Rido agak kaget tentang Mita yang tau mengenai lokasi rumah yang bakal dibangun padahal Rido belum mengatakan lebih jelasnya dan tadinya akan lebih baik Mita tahu jika rumah itu sudah beres ketimbang tahu dari nol. Takutnya, Mita tidak setuju sehingga Rido bingung dengan pembangunan rumah itu antara lanjut atau mempertimbangkan kembali namun sang istri mendukungnya jadi dia memilih untuk melanjutkan dan berharap Mita juga mendukungnya.
Rido mulai mencicil beberapa bahan bangunan dimulai dari pasir, semen lalu batu-batuan yang nantinya akan menjadi pondasi rumah impiannya. Meski penghasilannya tak banyak harus tetap disyukuri ketimbang mengeluh, yang ada hidupnya makin pusing jika itu terus meratapi.
"Bapak sudah beli apa aja?" Lita datang membawa gorengan panas untuk disajikan. Hari ini Rido sedang sibuk merencanakan apa saja yang harus dibeli ketimbang mendahulukan yang tak penting untuk menyelesaikan apa yang dimulainya.
"Pasir, semen dan batu kalau yang lainnya belum," sahut Rido menulis beberapa komponen untuk dicek lagi.
Lita mengangguk kemudian memberikan sejumlah uang. "Kalau begitu ini buat tambahannya pak."
Sontak Rido tercengang dan Lita tersenyum menanggapinya.
"Kan pembuat bangunan juga butuh makan pak masa mereka bakal makan batu," canda Lita kemudian melenggang ke dapur.
Uang tambahan dari sang istri cukup meringankan sebagian pengerjaan.
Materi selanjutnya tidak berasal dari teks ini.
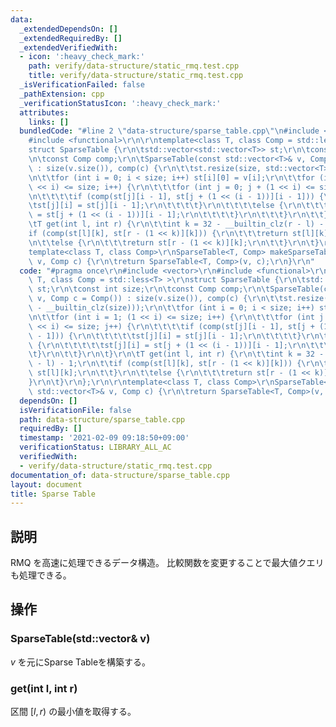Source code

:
 ```yaml
---
data:
  _extendedDependsOn: []
  _extendedRequiredBy: []
  _extendedVerifiedWith:
  - icon: ':heavy_check_mark:'
    path: verify/data-structure/static_rmq.test.cpp
    title: verify/data-structure/static_rmq.test.cpp
  _isVerificationFailed: false
  _pathExtension: cpp
  _verificationStatusIcon: ':heavy_check_mark:'
  attributes:
    links: []
  bundledCode: "#line 2 \"data-structure/sparse_table.cpp\"\n#include <vector>\r\n\
    #include <functional>\r\n\r\ntemplate<class T, class Comp = std::less<T> >\r\n\
    struct SparseTable {\r\n\tstd::vector<std::vector<T>> st;\r\n\tconst int size;\r\
    \n\tconst Comp comp;\r\n\tSparseTable(const std::vector<T>& v, Comp c = Comp())\
    \ : size(v.size()), comp(c) {\r\n\t\tst.resize(size, std::vector<T>(32 - __builtin_clz(size)));\r\
    \n\t\tfor (int i = 0; i < size; i++) st[i][0] = v[i];\r\n\t\tfor (int i = 1; (1\
    \ << i) <= size; i++) {\r\n\t\t\tfor (int j = 0; j + (1 << i) <= size; j++) {\r\
    \n\t\t\t\tif (comp(st[j][i - 1], st[j + (1 << (i - 1))][i - 1])) {\r\n\t\t\t\t\
    \tst[j][i] = st[j][i - 1];\r\n\t\t\t\t}\r\n\t\t\t\telse {\r\n\t\t\t\t\tst[j][i]\
    \ = st[j + (1 << (i - 1))][i - 1];\r\n\t\t\t\t}\r\n\t\t\t}\r\n\t\t}\r\n\t}\r\n\
    \tT get(int l, int r) {\r\n\t\tint k = 32 - __builtin_clz(r - l) - 1;\r\n\t\t\
    if (comp(st[l][k], st[r - (1 << k)][k])) {\r\n\t\t\treturn st[l][k];\r\n\t\t}\r\
    \n\t\telse {\r\n\t\t\treturn st[r - (1 << k)][k];\r\n\t\t}\r\n\t}\r\n};\r\n\r\n\
    template<class T, class Comp>\r\nSparseTable<T, Comp> makeSparseTable(const std::vector<T>&\
    \ v, Comp c) {\r\n\treturn SparseTable<T, Comp>(v, c);\r\n}\r\n"
  code: "#pragma once\r\n#include <vector>\r\n#include <functional>\r\n\r\ntemplate<class\
    \ T, class Comp = std::less<T> >\r\nstruct SparseTable {\r\n\tstd::vector<std::vector<T>>\
    \ st;\r\n\tconst int size;\r\n\tconst Comp comp;\r\n\tSparseTable(const std::vector<T>&\
    \ v, Comp c = Comp()) : size(v.size()), comp(c) {\r\n\t\tst.resize(size, std::vector<T>(32\
    \ - __builtin_clz(size)));\r\n\t\tfor (int i = 0; i < size; i++) st[i][0] = v[i];\r\
    \n\t\tfor (int i = 1; (1 << i) <= size; i++) {\r\n\t\t\tfor (int j = 0; j + (1\
    \ << i) <= size; j++) {\r\n\t\t\t\tif (comp(st[j][i - 1], st[j + (1 << (i - 1))][i\
    \ - 1])) {\r\n\t\t\t\t\tst[j][i] = st[j][i - 1];\r\n\t\t\t\t}\r\n\t\t\t\telse\
    \ {\r\n\t\t\t\t\tst[j][i] = st[j + (1 << (i - 1))][i - 1];\r\n\t\t\t\t}\r\n\t\t\
    \t}\r\n\t\t}\r\n\t}\r\n\tT get(int l, int r) {\r\n\t\tint k = 32 - __builtin_clz(r\
    \ - l) - 1;\r\n\t\tif (comp(st[l][k], st[r - (1 << k)][k])) {\r\n\t\t\treturn\
    \ st[l][k];\r\n\t\t}\r\n\t\telse {\r\n\t\t\treturn st[r - (1 << k)][k];\r\n\t\t\
    }\r\n\t}\r\n};\r\n\r\ntemplate<class T, class Comp>\r\nSparseTable<T, Comp> makeSparseTable(const\
    \ std::vector<T>& v, Comp c) {\r\n\treturn SparseTable<T, Comp>(v, c);\r\n}\r\n"
  dependsOn: []
  isVerificationFile: false
  path: data-structure/sparse_table.cpp
  requiredBy: []
  timestamp: '2021-02-09 09:18:50+09:00'
  verificationStatus: LIBRARY_ALL_AC
  verifiedWith:
  - verify/data-structure/static_rmq.test.cpp
documentation_of: data-structure/sparse_table.cpp
layout: document
title: Sparse Table
---
```


## 説明
RMQ を高速に処理できるデータ構造。
比較関数を変更することで最大値クエリも処理できる。

## 操作
### SparseTable(std::vector<T>& v)
$v$ を元にSparse Tableを構築する。
### get(int l, int r)
区間 $[l,r)$ の最小値を取得する。
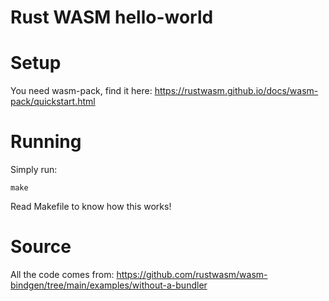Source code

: # Rust WASM hello-world

# Setup

You need wasm-pack, find it here: https://rustwasm.github.io/docs/wasm-pack/quickstart.html

# Running

Simply run:

```
make
```

Read Makefile to know how this works!

# Source

All the code comes from: https://github.com/rustwasm/wasm-bindgen/tree/main/examples/without-a-bundler
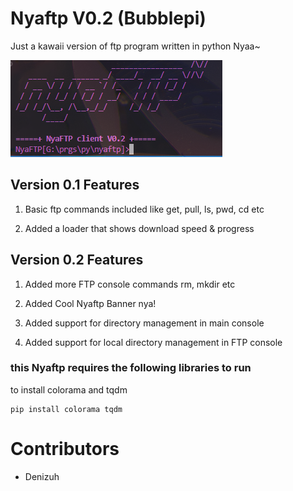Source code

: # Nyaftp V0.2 (Bubblepi)
Just a kawaii version of ftp program written in python Nyaa~

![Alt text](img/banner.PNG)


## Version 0.1 Features

1. Basic ftp commands included like get, pull, ls, pwd, cd etc

2. Added a loader that shows download speed & progress 

## Version 0.2 Features

1. Added more FTP console commands rm, mkdir etc 

2. Added Cool Nyaftp Banner nya!

3. Added support for directory management in main console

4. Added support for local directory management in FTP console

### this Nyaftp requires the following libraries to run
to install colorama and tqdm
```
pip install colorama tqdm
```

# Contributors

* Denizuh
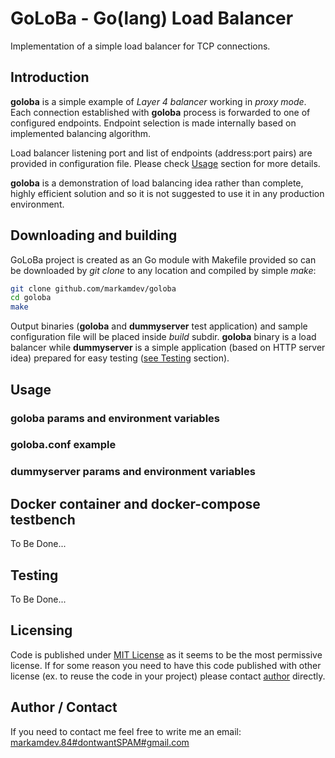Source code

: # GoLoBa - Go(lang) Load Balancer

Implementation of a simple load balancer for TCP connections.

## Introduction

**goloba** is a simple example of *Layer 4 balancer* working in *proxy mode*. Each connection established with **goloba** process is forwarded to one of configured endpoints. Endpoint selection is made internally based on implemented balancing algorithm.

Load balancer listening port and list of endpoints (address:port pairs) are provided in configuration file. Please check [Usage](#usage) section for more details.

**goloba** is a demonstration of load balancing idea rather than complete, highly efficient solution and so it is not suggested to use it in any production environment.

## Downloading and building

GoLoBa project is created as an Go module with Makefile provided so can be downloaded by *git clone* to any location and compiled by simple *make*:

```bash
git clone github.com/markamdev/goloba
cd goloba
make
```

Output binaries (**goloba** and **dummyserver** test application) and sample configuration file will be placed inside *build* subdir. **goloba** binary is a load balancer while **dummyserver** is a simple application (based on HTTP server idea) prepared for easy testing ([see Testing](#testing) section).

## Usage

### goloba params and environment variables

### goloba.conf example

### dummyserver params  and environment variables

## Docker container and docker-compose testbench

To Be Done...

## Testing

To Be Done...

## Licensing

Code is published under [MIT License](https://opensource.org/licenses/MIT) as it seems to be the most permissive license. If for some reason you need to have this code published with other license (ex. to reuse the code in your project) please contact [author](#author-/-contact) directly.

## Author / Contact

If you need to contact me feel free to write me an email:
[markamdev.84#dontwantSPAM#gmail.com](mailto:)
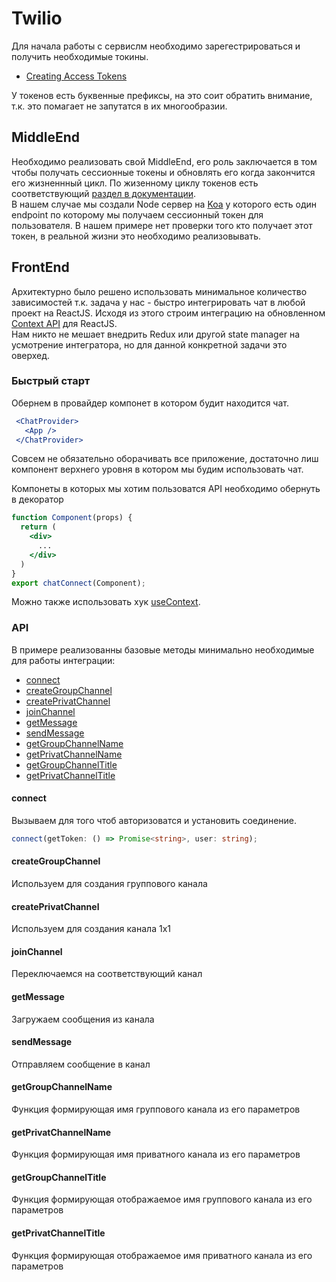 # Twilio

Для начала работы с сервислм необходимо зарегестрироваться и получить необходимые токины.
- [Creating Access Tokens](https://www.twilio.com/docs/chat/create-tokens)

У токенов есть буквенные префиксы, на это соит обратить внимание, т.к. это помагает не запутатся в их многообразии.

## MiddleEnd
Необходимо реализовать свой MiddleEnd, его роль заключается в том чтобы получать сессионные токены и обновлять его когда закончится его жизненнный цикл. По жизенному циклу токенов есть соответствующий [раздел в документации](https://www.twilio.com/docs/chat/access-token-lifecycle). <br/>
В нашем случае мы создали Node сервер на [Koa](https://koajs.com/) у которого есть один endpoint по которому мы получаем сессионный токен для пользователя. В нашем примере нет проверки того кто получает этот токен, в реальной жизни это необходимо реализовывать.

## FrontEnd
Архитектурно было решено использовать минимальное количество зависимостей т.к. задача у нас - быстро интегрировать чат в любой проект на ReactJS.
Исходя из этого строим интеграцию на обновленном [Context API](https://ru.reactjs.org/docs/context.html) для ReactJS.<br/>
Нам никто не мешает внедрить Redux или другой state manager на усмотрение интегратора, но для данной конкретной задачи это оверхед.

### Быстрый старт
Обернем в провайдер компонет в котором будит находится чат.

 ```jsx
  <ChatProvider>
    <App />
  </ChatProvider>
 ```
Совсем не обязательно оборачивать все приложение, достаточно лиш компонент верхнего уровня в котором мы будим использовать чат.

Компонеты в которых мы хотим пользоватся API необходимо обернуть в декоратор
```jsx
function Component(props) {
  return (
    <div>
      ...
    </div>
  )
}
export chatConnect(Component);
```
Можно также использовать хук [useContext](https://ru.reactjs.org/docs/hooks-reference.html#usecontext).

### API
В примере реализованны базовые методы минимально необходимые для работы интеграции:
* [connect](#connect)
* [createGroupChannel](#createGroupChannel)
* [createPrivatChannel](#createPrivatChannel)
* [joinChannel](#joinChannel)
* [getMessage](#getMessage)
* [sendMessage](№sendMessage)
* [getGroupChannelName](#getGroupChannelName)
* [getPrivatChannelName](#getPrivatChannelName)
* [getGroupChannelTitle](#getGroupChannelTitle)
* [getPrivatChannelTitle](#getPrivatChannelTitle)

#### connect
Вызываем для того чтоб авторизоватся и установить соединение.
```typescript
connect(getToken: () => Promise<string>, user: string);
```

#### createGroupChannel
Используем для создания группового канала

#### createPrivatChannel
Используем для создания канала 1х1

#### joinChannel
Переключаемся на соответствующий канал

#### getMessage
Загружаем сообщения из канала

#### sendMessage
Отправляем сообщение в канал

#### getGroupChannelName
Функция формирующая имя группового канала из его параметров

#### getPrivatChannelName
Функция формирующая имя приватного канала из его параметров

#### getGroupChannelTitle
Функция формирующая отображаемое имя группового канала из его параметров

#### getPrivatChannelTitle
Функция формирующая отображаемое имя приватного канала из его параметров

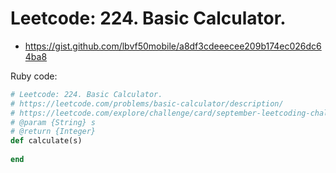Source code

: # Leetcode: 224. Basic Calculator.

- https://gist.github.com/lbvf50mobile/a8df3cdeeecee209b174ec026dc64ba8
 
Ruby code:
```Ruby
# Leetcode: 224. Basic Calculator.
# https://leetcode.com/problems/basic-calculator/description/
# https://leetcode.com/explore/challenge/card/september-leetcoding-challenge-2021/637/week-2-september-8th-september-14th/3971/
# @param {String} s
# @return {Integer}
def calculate(s)
    
end
```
Hal ini belum seberapa membuat Rido bertekad agar lebih giat lagi dalam bekerja lalu dibelikan beberapa bahan sampai bisa menjadi sebuah rumah impian tanpa halangan apapun. Rido pun segera menulis lagi dan menambahkan apa yang harus dibelinya setelah ini.
Sementara di SDN Cendikia ada kegiatan baru setiap pagi. Bukan berbaris di depan kelas atau upacara melainkan senam SKJ atau senam kesehatan jasmani yang dipimpin langsung oleh murid kelas 6 yang sudah hapal seluk beluk gerakannya. Banyak murid sebagian yang tak mengerti gerakannya termasuk Mita meski dicontohkan lalu ketika dijelaskan lebih detail lagi dan diberi arahan akhirnya sedikit-sedikit bisa melakukannya walau kaku.
Riuh tawa serta suara instruksi dari musik membuat semua murid mengikuti dengan ceria. Nila saja bersemangat hingga tak menyadari Mita disebelahnya tersenggol oleh gerakannya.
"Tepuk tangan lagi kan?" tanya Nila menoleh pada Mita yang santai padahal gerakan ini cukup menguras tenaga walaupun disebut senam pagi.
Mita mengangguk.
Senam pun telah berakhir begitu pula seluruh murid membubarkan diri. Nila langsung menarik Mita ke kantin lalu duduk di bangku kosong untuk mengatur napas.
"Capek, aku harusnya makan dulu sebelumnya," keluh Nila mengipasi wajahnya dan keringat memenuhi dahinya.
"Senam kan bagus buat kesehatan. "Siapa tau kamu bisa jadi di depan mimpin senam."
Nila tertawa kemudian menggeleng. "Nggak lah, aku lebih suka baris di belakang nanti kalau gerakannya salah gak buat malu-malu banget."
"Kamu lapar nggak?" lanjutnya.
"Ya... sedikit."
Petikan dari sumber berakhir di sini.